10:05 Nobel Prize winner, Alvin Roth: "Who Gets What and Why"
Professor Alvin Roth won the Nobel Prize for economics partly for his work helping match willing donors with those who need kidney transplants. He has spent his career looking at markets of all kinds and how ‘buyer’ and ‘seller’ come together. In his new book, Who Gets What and Why, he argues we are surrounded by matching markets. From applying for a job, to asking someone out on a date, matching plays a crucial but invisible role in our lives. Professor Roth says matching is why apps like uber and airbnb are so successful, but while he is an advocate of market forces, he says there must also be rules.
Photo: Steve Castillo
10:35 Book review: 'Finders Keepers' by Stephen King
Published by Hachette. Reviewed by Crystal Beavis.

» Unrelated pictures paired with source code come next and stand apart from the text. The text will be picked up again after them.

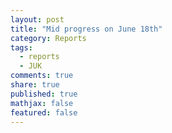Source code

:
 ```yaml
---
layout: post
title: "Mid progress on June 18th"
category: Reports
tags: 
  - reports
  - JUK
comments: true
share: true
published: true
mathjax: false
featured: false
---
```

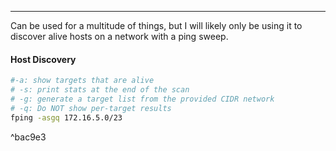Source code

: -- -
Can be used for a multitude of things, but I will likely only be using it to discover alive hosts on a network with a ping sweep. 
#### Host Discovery
```bash
#-a: show targets that are alive
# -s: print stats at the end of the scan
# -g: generate a target list from the provided CIDR network
# -q: Do NOT show per-target results
fping -asgq 172.16.5.0/23
```

^bac9e3
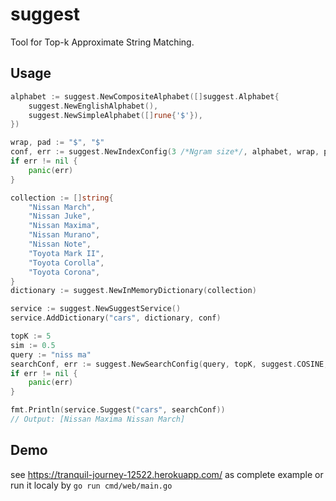 # suggest

Tool for Top-k Approximate String Matching.

## Usage

```go
alphabet := suggest.NewCompositeAlphabet([]suggest.Alphabet{
    suggest.NewEnglishAlphabet(),
    suggest.NewSimpleAlphabet([]rune{'$'}),
})

wrap, pad := "$", "$"
conf, err := suggest.NewIndexConfig(3 /*Ngram size*/, alphabet, wrap, pad)
if err != nil {
    panic(err)
}

collection := []string{
    "Nissan March",
    "Nissan Juke",
    "Nissan Maxima",
    "Nissan Murano",
    "Nissan Note",
    "Toyota Mark II",
    "Toyota Corolla",
    "Toyota Corona",
}
dictionary := suggest.NewInMemoryDictionary(collection)

service := suggest.NewSuggestService()
service.AddDictionary("cars", dictionary, conf)

topK := 5
sim := 0.5
query := "niss ma"
searchConf, err := suggest.NewSearchConfig(query, topK, suggest.COSINE, sim)
if err != nil {
    panic(err)
}

fmt.Println(service.Suggest("cars", searchConf))
// Output: [Nissan Maxima Nissan March]
```

## Demo
see https://tranquil-journey-12522.herokuapp.com/ as complete example
or run it localy by `go run cmd/web/main.go`
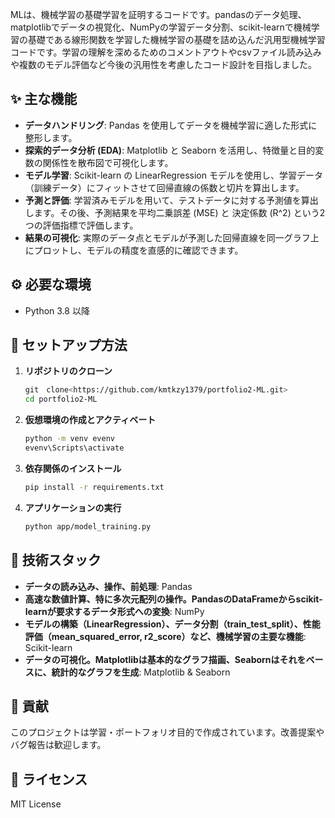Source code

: MLは、機械学習の基礎学習を証明するコードです。pandasのデータ処理、matplotlibでデータの視覚化、NumPyの学習データ分割、scikit-learnで機械学習の基礎である線形関数を学習した機械学習の基礎を詰め込んだ汎用型機械学習コードです。学習の理解を深めるためのコメントアウトやcsvファイル読み込みや複数のモデル評価など今後の汎用性を考慮したコード設計を目指しました。

## ✨ 主な機能
- **データハンドリング**: Pandas を使用してデータを機械学習に適した形式に整形します。
- **探索的データ分析 (EDA)**: Matplotlib と Seaborn を活用し、特徴量と目的変数の関係性を散布図で可視化します。
- **モデル学習**: Scikit-learn の LinearRegression モデルを使用し、学習データ（訓練データ）にフィットさせて回帰直線の係数と切片を算出します。
- **予測と評価**: 学習済みモデルを用いて、テストデータに対する予測値を算出します。その後、予測結果を平均二乗誤差 (MSE) と 決定係数 (R^2) という2つの評価指標で評価します。
- **結果の可視化**: 実際のデータ点とモデルが予測した回帰直線を同一グラフ上にプロットし、モデルの精度を直感的に確認できます。

## ⚙️ 必要な環境
- Python 3.8 以降

## 🚀 セットアップ方法
1. **リポジトリのクローン**
    ```bash
    git　clone<https://github.com/kmtkzy1379/portfolio2-ML.git>
    cd portfolio2-ML
    ```

2. **仮想環境の作成とアクティベート**
    ```bash
    python -m venv evenv
    evenv\Scripts\activate
    ```

3. **依存関係のインストール**
    ```bash
    pip install -r requirements.txt
    ```

7. **アプリケーションの実行**  
      ```bash
      python app/model_training.py
      ```

## 🔧 技術スタック
- **データの読み込み、操作、前処理**: Pandas
- **高速な数値計算、特に多次元配列の操作。PandasのDataFrameからscikit-learnが要求するデータ形式への変換**: NumPy
- **モデルの構築（LinearRegression）、データ分割（train_test_split）、性能評価（mean_squared_error, r2_score）など、機械学習の主要な機能**: Scikit-learn
- **データの可視化。Matplotlibは基本的なグラフ描画、Seabornはそれをベースに、統計的なグラフを生成**: Matplotlib & Seaborn

## 🤝 貢献
このプロジェクトは学習・ポートフォリオ目的で作成されています。改善提案やバグ報告は歓迎します。

## 📄 ライセンス
MIT License
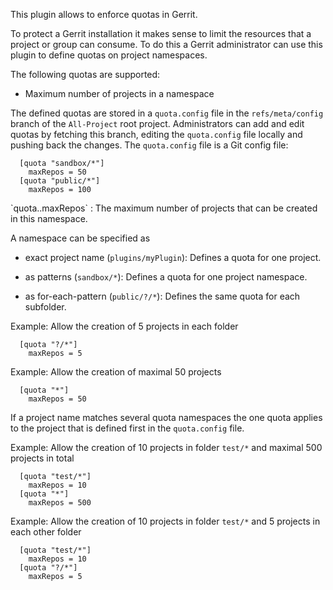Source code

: This plugin allows to enforce quotas in Gerrit.

To protect a Gerrit installation it makes sense to limit the resources
that a project or group can consume. To do this a Gerrit administrator
can use this plugin to define quotas on project namespaces.

The following quotas are supported:

* Maximum number of projects in a namespace

The defined quotas are stored in a `quota.config` file in the
`refs/meta/config` branch of the `All-Project` root project.
Administrators can add and edit quotas by fetching this branch, editing
the `quota.config` file locally and pushing back the changes. The
`quota.config` file is a Git config file:

```
  [quota "sandbox/*"]
    maxRepos = 50
  [quota "public/*"]
    maxRepos = 100
```

<a id="maxRepos">
`quota.<namespace>.maxRepos`
: The maximum number of projects that can be created in this namespace.

A namespace can be specified as

* exact project name (`plugins/myPlugin`): Defines a quota for one project.

* as patterns (`sandbox/*`): Defines a quota for one project namespace.

* as for-each-pattern (`public/?/*`): Defines the same quota for each
subfolder.

Example: Allow the creation of 5 projects in each folder

```
  [quota "?/*"]
    maxRepos = 5
```

Example: Allow the creation of maximal 50 projects

```
  [quota "*"]
    maxRepos = 50
```

If a project name matches several quota namespaces the one quota
applies to the project that is defined first in the `quota.config`
file.

Example: Allow the creation of 10 projects in folder `test/*` and maximal
500 projects in total

```
  [quota "test/*"]
    maxRepos = 10
  [quota "*"]
    maxRepos = 500
```

Example: Allow the creation of 10 projects in folder `test/*` and 5
projects in each other folder

```
  [quota "test/*"]
    maxRepos = 10
  [quota "?/*"]
    maxRepos = 5
```
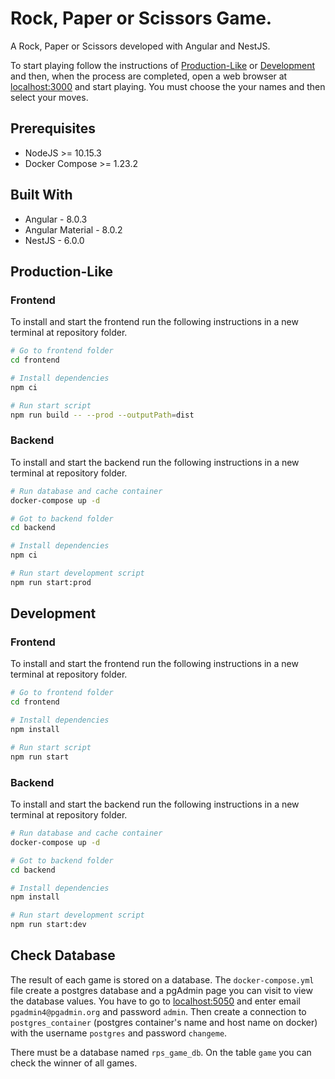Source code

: # Rock, Paper or Scissors Game.
A Rock, Paper or Scissors developed with Angular and NestJS.

To start playing follow the instructions of [Production-Like](#production-like) or [Development](#development) and
then, when the process are completed, open a web browser at [localhost:3000](localhost:3000) and start playing. You must choose the your names and then select your moves.

## Prerequisites
- NodeJS >= 10.15.3
- Docker Compose >= 1.23.2

## Built With
- Angular - 8.0.3
- Angular Material - 8.0.2
- NestJS - 6.0.0


## Production-Like

### Frontend
To install and start the frontend run the following instructions in a new terminal at repository folder.
```bash
# Go to frontend folder
cd frontend

# Install dependencies
npm ci

# Run start script
npm run build -- --prod --outputPath=dist
```

### Backend

To install and start the backend run the following instructions in a new terminal at repository folder.
```bash
# Run database and cache container
docker-compose up -d

# Got to backend folder
cd backend

# Install dependencies
npm ci

# Run start development script
npm run start:prod
```

## Development

### Frontend
To install and start the frontend run the following instructions in a new terminal at repository folder.
```bash
# Go to frontend folder
cd frontend

# Install dependencies
npm install

# Run start script
npm run start
```

### Backend

To install and start the backend run the following instructions in a new terminal at repository folder.
```bash
# Run database and cache container
docker-compose up -d

# Got to backend folder
cd backend

# Install dependencies
npm install

# Run start development script
npm run start:dev
```

## Check Database

The result of each game is stored on a database. The `docker-compose.yml` file create a postgres database and a pgAdmin page you can visit to view the database values. You have to go to [localhost:5050](localhost:5050) and enter email `pgadmin4@pgadmin.org` and password `admin`. Then create a connection to `postgres_container` (postgres container's name and host name on docker) with the username `postgres` and password `changeme`.

There must be a database named `rps_game_db`. On the table `game` you can check the winner of all games.
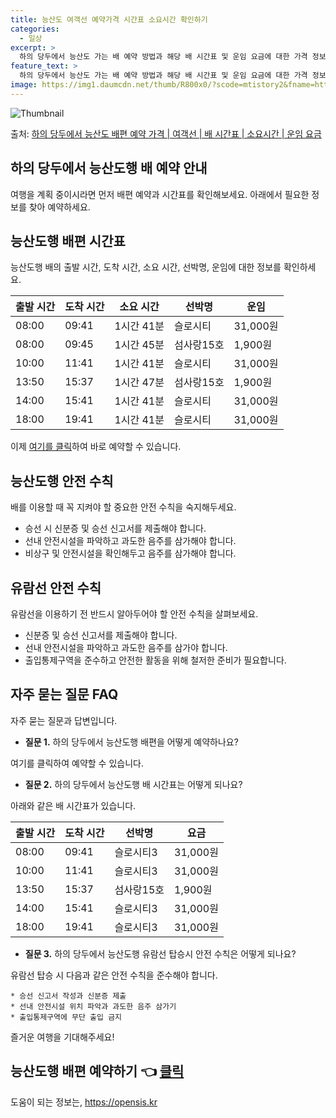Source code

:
 ```yaml
---
title: 능산도 여객선 예약가격 시간표 소요시간 확인하기
categories:
  - 일상
excerpt: >
  하의 당두에서 능산도 가는 배 예약 방법과 해당 배 시간표 및 운임 요금에 대한 가격 정보를 안내 드리겠습니다. 안전하고 재밋는 능산도행 여행을 위해 아래 정보 참고하시기 바랍니다. 능산도행 배편 예약하기 👈 클릭하의 당두에서 능산도행 배 시간표출발 시간도착 시간소요 시간선박명요금08:0009:411시간 41분슬로시티31,000원08:0009:451시간 45분섬사랑15호1,900원10:0011:411시간 41분슬로시티31,000원13:5015:371시간 47분섬사랑15호1,900원14:0015:411시간 41분슬로시티31,000원18:0019:411시간 41분슬로시티31,000원능산도행 배편 예약하기 👈 클릭하의 당두에서 능산도행 여객선 탑승 시 이용수칙하의 당두에서 능산도행 배를 이용하실 때 꼭 지켜야..
feature_text: >
  하의 당두에서 능산도 가는 배 예약 방법과 해당 배 시간표 및 운임 요금에 대한 가격 정보를 안내 드리겠습니다. 안전하고 재밋는 능산도행 여행을 위해 아래 정보 참고하시기 바랍니다. 능산도행 배편 예약하기 👈 클릭하의 당두에서 능산도행 배 시간표출발 시간도착 시간소요 시간선박명요금08:0009:411시간 41분슬로시티31,000원08:0009:451시간 45분섬사랑15호1,900원10:0011:411시간 41분슬로시티31,000원13:5015:371시간 47분섬사랑15호1,900원14:0015:411시간 41분슬로시티31,000원18:0019:411시간 41분슬로시티31,000원능산도행 배편 예약하기 👈 클릭하의 당두에서 능산도행 여객선 탑승 시 이용수칙하의 당두에서 능산도행 배를 이용하실 때 꼭 지켜야..
image: https://img1.daumcdn.net/thumb/R800x0/?scode=mtistory2&fname=https%3A%2F%2Fblog.kakaocdn.net%2Fdn%2FdJvkSW%2FbtsHAodFVUq%2FhpPdQ9bml0i0fmOO2rTc9k%2Fimg.webp
---
```


![Thumbnail](https://img1.daumcdn.net/thumb/R800x0/?scode=mtistory2&fname=https%3A%2F%2Fblog.kakaocdn.net%2Fdn%2FdJvkSW%2FbtsHAodFVUq%2FhpPdQ9bml0i0fmOO2rTc9k%2Fimg.webp)

<p>출처: <a href="https://opensis.kr/entry/%ED%95%98%EC%9D%98-%EB%8B%B9%EB%91%90%EC%97%90%EC%84%9C-%EB%8A%A5%EC%82%B0%EB%8F%84-%EB%B0%B0%ED%8E%B8-%EC%98%88%EC%95%BD-%EA%B0%80%EA%B2%A9-%EC%97%AC%EA%B0%9D%EC%84%A0-%EB%B0%B0-%EC%8B%9C%EA%B0%84%ED%91%9C-%EC%86%8C%EC%9A%94%EC%8B%9C%EA%B0%84-%EC%9A%B4%EC%9E%84-%EC%9A%94%EA%B8%88" rel="dofollow">하의 당두에서 능산도 배편 예약 가격 | 여객선 | 배 시간표 | 소요시간 | 운임 요금</a> </p>

## 하의 당두에서 능산도행 배 예약 안내

여행을 계획 중이시라면 먼저 배편 예약과 시간표를 확인해보세요. 아래에서 필요한 정보를 찾아 예약하세요.

## 능산도행 배편 시간표

능산도행 배의 출발 시간, 도착 시간, 소요 시간, 선박명, 운임에 대한 정보를 확인하세요.

**출발 시간** | **도착 시간** | **소요 시간** | **선박명** | **운임**  
---|---|---|---|---  
08:00 | 09:41 | 1시간 41분 | 슬로시티 | 31,000원  
08:00 | 09:45 | 1시간 45분 | 섬사랑15호 | 1,900원  
10:00 | 11:41 | 1시간 41분 | 슬로시티 | 31,000원  
13:50 | 15:37 | 1시간 47분 | 섬사랑15호 | 1,900원  
14:00 | 15:41 | 1시간 41분 | 슬로시티 | 31,000원  
18:00 | 19:41 | 1시간 41분 | 슬로시티 | 31,000원  
  
이제 [여기를 클릭](https://www.example.com/능산도행_배편_예약)하여 바로 예약할 수 있습니다.

## 능산도행 안전 수칙

배를 이용할 때 꼭 지켜야 할 중요한 안전 수칙을 숙지해두세요.

  * 승선 시 신분증 및 승선 신고서를 제출해야 합니다.
  * 선내 안전시설을 파악하고 과도한 음주를 삼가해야 합니다.
  * 비상구 및 안전시설을 확인해두고 음주를 삼가해야 합니다.

## 유람선 안전 수칙

유람선을 이용하기 전 반드시 알아두어야 할 안전 수칙을 살펴보세요.

  * 신분증 및 승선 신고서를 제출해야 합니다.
  * 선내 안전시설을 파악하고 과도한 음주를 삼가야 합니다.
  * 출입통제구역을 준수하고 안전한 활동을 위해 철저한 준비가 필요합니다.

## 자주 묻는 질문 FAQ

자주 묻는 질문과 답변입니다.

  * **질문 1.** 하의 당두에서 능산도행 배편을 어떻게 예약하나요?

여기를 클릭하여 예약할 수 있습니다.

  * **질문 2.** 하의 당두에서 능산도행 배 시간표는 어떻게 되나요?

아래와 같은 배 시간표가 있습니다.

**출발 시간** | **도착 시간** | **선박명** | **요금**  
---|---|---|---  
08:00 | 09:41 | 슬로시티3 | 31,000원  
10:00 | 11:41 | 슬로시티3 | 31,000원  
13:50 | 15:37 | 섬사랑15호 | 1,900원  
14:00 | 15:41 | 슬로시티3 | 31,000원  
18:00 | 19:41 | 슬로시티3 | 31,000원  
  * **질문 3.** 하의 당두에서 능산도행 유람선 탑승시 안전 수칙은 어떻게 되나요?

유람선 탑승 시 다음과 같은 안전 수칙을 준수해야 합니다.

    * 승선 신고서 작성과 신분증 제출
    * 선내 안전시설 위치 파악과 과도한 음주 삼가기
    * 출입통제구역에 무단 출입 금지

즐거운 여행을 기대해주세요!

## 능산도행 배편 예약하기 👈 [클릭](https://www.example.com/능산도행_배편_예약)

 

도움이 되는 정보는, <a href="https://opensis.kr" rel="dofollow">https://opensis.kr</a>


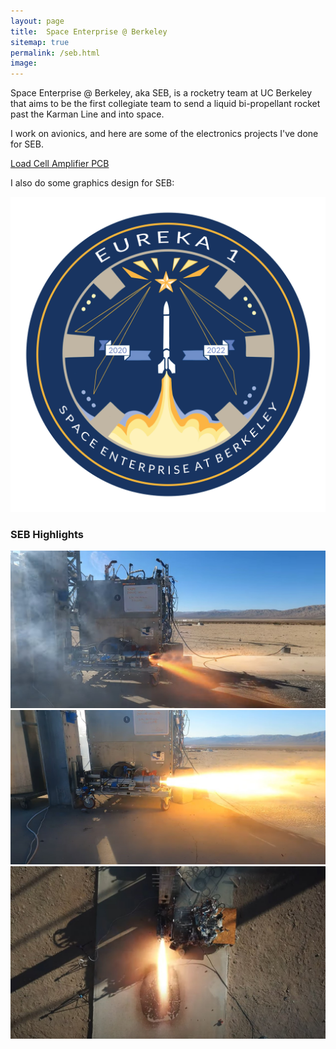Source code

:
 ```yaml
---
layout: page
title:  Space Enterprise @ Berkeley
sitemap: true
permalink: /seb.html
image: 
---
```


Space Enterprise @ Berkeley, aka SEB, is a rocketry team at UC Berkeley that aims to be the first collegiate team to send a liquid bi-propellant rocket past the Karman Line and into space. 

I work on avionics, and here are some of the electronics projects I've done for SEB.

[Load Cell Amplifier PCB](https://ctychen.github.io/lcamp.html)

I also do some graphics design for SEB:

<img src="/images/posts/seb/E1_Patch_V3.png" width="600"/>

### SEB Highlights

<img src="/images/posts/seb/hotfire3/hf1.jpg" width="600"/>

<img src="/images/posts/seb/hotfire3/hf2.jpg" width="600"/>

<img src="/images/posts/seb/hotfire3/hf2a.jpg" width="600"/>



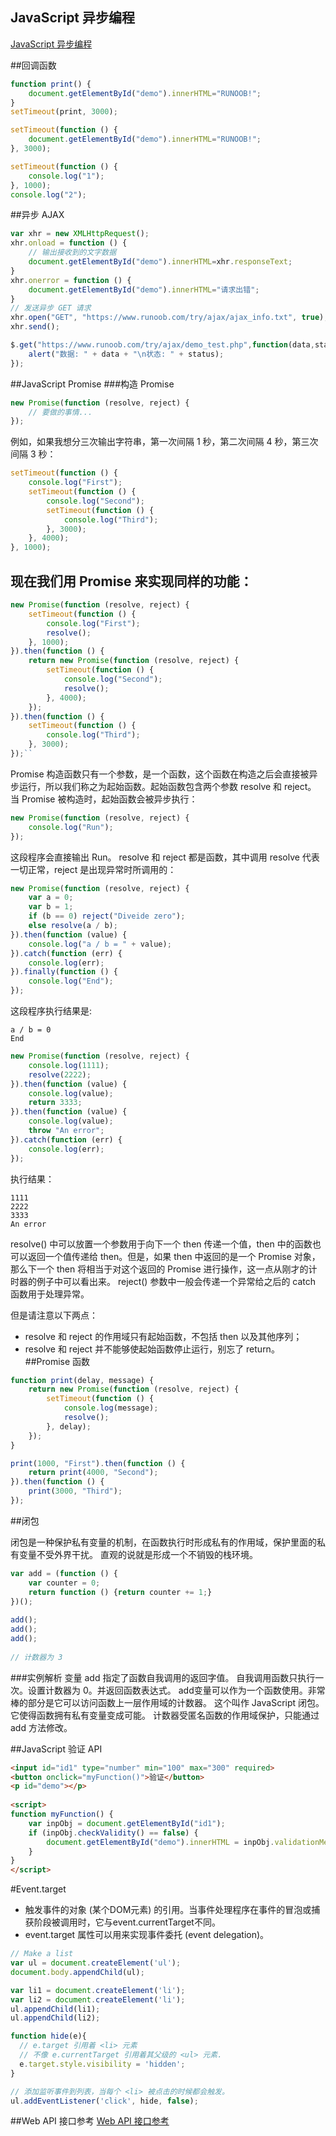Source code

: ## JavaScript 异步编程

[JavaScript 异步编程](https://www.runoob.com/js/js-async.html)

##回调函数
```javascript
function print() {
    document.getElementById("demo").innerHTML="RUNOOB!";
}
setTimeout(print, 3000);
```
```javascript
setTimeout(function () {
    document.getElementById("demo").innerHTML="RUNOOB!";
}, 3000);
```
```javascript
setTimeout(function () {
    console.log("1");
}, 1000);
console.log("2");
```

##异步 AJAX
```javascript
var xhr = new XMLHttpRequest();
xhr.onload = function () {
    // 输出接收到的文字数据
    document.getElementById("demo").innerHTML=xhr.responseText;
}
xhr.onerror = function () {
    document.getElementById("demo").innerHTML="请求出错";
}
// 发送异步 GET 请求
xhr.open("GET", "https://www.runoob.com/try/ajax/ajax_info.txt", true);
xhr.send();
```
```javascript
$.get("https://www.runoob.com/try/ajax/demo_test.php",function(data,status){
    alert("数据: " + data + "\n状态: " + status);
});
```
##JavaScript Promise
###构造 Promise
```javascript
new Promise(function (resolve, reject) {
    // 要做的事情...
});
```
例如，如果我想分三次输出字符串，第一次间隔 1 秒，第二次间隔 4 秒，第三次间隔 3 秒：
```javascript
setTimeout(function () {
    console.log("First");
    setTimeout(function () {
        console.log("Second");
        setTimeout(function () {
            console.log("Third");
        }, 3000);
    }, 4000);
}, 1000);
```
## 现在我们用 Promise 来实现同样的功能：
```javascript
new Promise(function (resolve, reject) {
    setTimeout(function () {
        console.log("First");
        resolve();
    }, 1000);
}).then(function () {
    return new Promise(function (resolve, reject) {
        setTimeout(function () {
            console.log("Second");
            resolve();
        }, 4000);
    });
}).then(function () {
    setTimeout(function () {
        console.log("Third");
    }, 3000);
});``
```
Promise 构造函数只有一个参数，是一个函数，这个函数在构造之后会直接被异步运行，所以我们称之为起始函数。起始函数包含两个参数 resolve 和 reject。
当 Promise 被构造时，起始函数会被异步执行：
```javascript
new Promise(function (resolve, reject) {
    console.log("Run");
});
```
这段程序会直接输出 Run。
resolve 和 reject 都是函数，其中调用 resolve 代表一切正常，reject 是出现异常时所调用的：
```javascript
new Promise(function (resolve, reject) {
    var a = 0;
    var b = 1;
    if (b == 0) reject("Diveide zero");
    else resolve(a / b);
}).then(function (value) {
    console.log("a / b = " + value);
}).catch(function (err) {
    console.log(err);
}).finally(function () {
    console.log("End");
});
```
这段程序执行结果是:
```text
a / b = 0
End
```
```javascript
new Promise(function (resolve, reject) {
    console.log(1111);
    resolve(2222);
}).then(function (value) {
    console.log(value);
    return 3333;
}).then(function (value) {
    console.log(value);
    throw "An error";
}).catch(function (err) {
    console.log(err);
});
```
执行结果：
```text
1111
2222
3333
An error
```
resolve() 中可以放置一个参数用于向下一个 then 传递一个值，then 中的函数也可以返回一个值传递给 then。但是，如果 then 中返回的是一个 Promise 对象，那么下一个 then 将相当于对这个返回的 Promise 进行操作，这一点从刚才的计时器的例子中可以看出来。
reject() 参数中一般会传递一个异常给之后的 catch 函数用于处理异常。

但是请注意以下两点：
* resolve 和 reject 的作用域只有起始函数，不包括 then 以及其他序列；
* resolve 和 reject 并不能够使起始函数停止运行，别忘了 return。
##Promise 函数
```javascript
function print(delay, message) {
    return new Promise(function (resolve, reject) {
        setTimeout(function () {
            console.log(message);
            resolve();
        }, delay);
    });
}
```

```javascript
print(1000, "First").then(function () {
    return print(4000, "Second");
}).then(function () {
    print(3000, "Third");
});
```

##闭包
	
闭包是一种保护私有变量的机制，在函数执行时形成私有的作用域，保护里面的私有变量不受外界干扰。
直观的说就是形成一个不销毁的栈环境。

```javascript
var add = (function () {
    var counter = 0;
    return function () {return counter += 1;}
})();
 
add();
add();
add();
 
// 计数器为 3
```
###实例解析
变量 add 指定了函数自我调用的返回字值。
自我调用函数只执行一次。设置计数器为 0。并返回函数表达式。
add变量可以作为一个函数使用。非常棒的部分是它可以访问函数上一层作用域的计数器。
这个叫作 JavaScript 闭包。它使得函数拥有私有变量变成可能。
计数器受匿名函数的作用域保护，只能通过 add 方法修改。

##JavaScript 验证 API
```html
<input id="id1" type="number" min="100" max="300" required>
<button onclick="myFunction()">验证</button>
<p id="demo"></p>
 
<script>
function myFunction() {
    var inpObj = document.getElementById("id1");
    if (inpObj.checkValidity() == false) {
        document.getElementById("demo").innerHTML = inpObj.validationMessage;
    }
}
</script>
```

#Event.target
+ 触发事件的对象 (某个DOM元素) 的引用。当事件处理程序在事件的冒泡或捕获阶段被调用时，它与event.currentTarget不同。
+ event.target 属性可以用来实现事件委托 (event delegation)。

```javascript
// Make a list
var ul = document.createElement('ul');
document.body.appendChild(ul);

var li1 = document.createElement('li');
var li2 = document.createElement('li');
ul.appendChild(li1);
ul.appendChild(li2);

function hide(e){
  // e.target 引用着 <li> 元素
  // 不像 e.currentTarget 引用着其父级的 <ul> 元素.
  e.target.style.visibility = 'hidden';
}

// 添加监听事件到列表，当每个 <li> 被点击的时候都会触发。
ul.addEventListener('click', hide, false);
```

##Web API 接口参考
[Web API 接口参考](https://developer.mozilla.org/zh-CN/docs/Web/API)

10:45 The Reading: 'Heartland' by Jenny Pattrick
Donny Mac arrives home from a short prison stint to find his life back in Manawa turned upside down. A cracker of a yarn told in true kiwi style, set under the shadow of Mount Ruapehu. (1 of 10, RNZ).
11:05 Political commentators with Mike Williams and Matthew Hooton
Political commentators Mike Williams and Matthew Hooton discuss troubles with Colin Craig and the Conservatives; and the live sheep exports.
11:30 Ant North - Wairarapa chef and foraging expert
Ant North is the former head chef at Wharekauhau Lodge in Wairarapa. He is a long time fan of foraging, learning to identify and cook with wild plants more than 10 years ago in the UK. He shares a recipe for Sea Lettuce Salt, and talks about how he uses foraged items in his recipes. He will be hosting a wild food event at Wellington on a Plate in August.
11:45 Off the beaten track with Kennedy Warne
Matariki, climate and kauri.
My Matariki - Everything is Connected. Photograph by Kennedy Warne.